On Wed, Jan 17, 2018 at 6:19 PM, David Rowley
<david.row...@2ndquadrant.com> wrote:
> On 17 January 2018 at 17:05, David Rowley <david.row...@2ndquadrant.com> 
> wrote:
>> 6. Which brings me to; why do we need match_clauses_to_partkey at all?
>> classify_partition_bounding_keys seems to do all the work
>> match_clauses_to_partkey does, plus more. Item #3 above is caused by
>> an inconsistency between these functions. What benefit does
>> match_clauses_to_partkey give? I might understand if you were creating
>> list of clauses matching each partition key, but you're just dumping
>> everything in one big list which causes
>> classify_partition_bounding_keys() to have to match each clause to a
>> partition key again, and classify_partition_bounding_keys is even
>> coded to ignore clauses that don't' match any key, so it makes me
>> wonder what is match_clauses_to_partkey actually for?
>
> I started to look at this and ended up shuffling the patch around a
> bit to completely remove the match_clauses_to_partkey function.
>
> I also cleaned up some of the comments and shuffled some fields around
> in some of the structs to shrink them down a bit.
>
> All up, this has saved 268 lines of code in the patch.
>
> src/backend/catalog/partition.c       | 296 ++++++++++++++++-----------
> src/backend/optimizer/path/allpaths.c | 368 ++--------------------------------
> 2 files changed, 198 insertions(+), 466 deletions(-)
>
> It's had very minimal testing. Really I've only tested that the
> regression tests pass.
>
> I also fixed up the bad assumption that IN lists will contain Consts
> only which hopefully fixes the crash I reported earlier.
>
> I saw you'd added a check to look for contradicting IS NOT NULL
> clauses when processing an IS NULL clause, but didn't do anything for
> the opposite case. I added code for this so it behaves the same
> regardless of the clause order.
>
> Can you look at my changes and see if I've completely broken anything?
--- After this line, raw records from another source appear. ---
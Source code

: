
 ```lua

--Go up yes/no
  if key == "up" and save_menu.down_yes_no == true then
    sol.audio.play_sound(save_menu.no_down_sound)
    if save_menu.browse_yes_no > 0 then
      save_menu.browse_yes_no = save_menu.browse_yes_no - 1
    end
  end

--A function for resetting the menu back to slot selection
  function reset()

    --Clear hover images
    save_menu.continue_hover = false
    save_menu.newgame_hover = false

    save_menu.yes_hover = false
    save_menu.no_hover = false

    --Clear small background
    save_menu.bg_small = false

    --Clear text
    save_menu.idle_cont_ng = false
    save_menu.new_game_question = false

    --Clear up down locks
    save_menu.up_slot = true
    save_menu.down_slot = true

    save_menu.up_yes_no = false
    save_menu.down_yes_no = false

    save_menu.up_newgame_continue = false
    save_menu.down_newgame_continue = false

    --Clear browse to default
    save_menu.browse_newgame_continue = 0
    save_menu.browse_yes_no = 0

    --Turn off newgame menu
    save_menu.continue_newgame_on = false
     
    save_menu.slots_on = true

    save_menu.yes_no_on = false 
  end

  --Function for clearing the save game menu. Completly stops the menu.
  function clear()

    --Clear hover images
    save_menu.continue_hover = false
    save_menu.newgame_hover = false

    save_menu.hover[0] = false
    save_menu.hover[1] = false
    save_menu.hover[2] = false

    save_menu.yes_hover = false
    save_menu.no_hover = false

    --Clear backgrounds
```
Thanks for the patch.  I applied the patch and see that it didn't
break any tests, although haven't closely reviewed the code yet.

I'm concerned that after your patch to remove
match_clauses_to_partkey(), we'd be doing more work than necessary in
some cases.  For example, consider the case of using run-time pruning
for nested loop where the inner relation is a partitioned table.  With
the old approach, get_partitions_from_clauses() would only be handed
the clauses that are known to match the partition keys (which most
likely is fewer than all of the query's clauses), so
get_partitions_from_clauses() doesn't have to do the work of filtering
non-partition clauses every time (that is, for every outer row).
That's why I had decided to keep that part in the planner.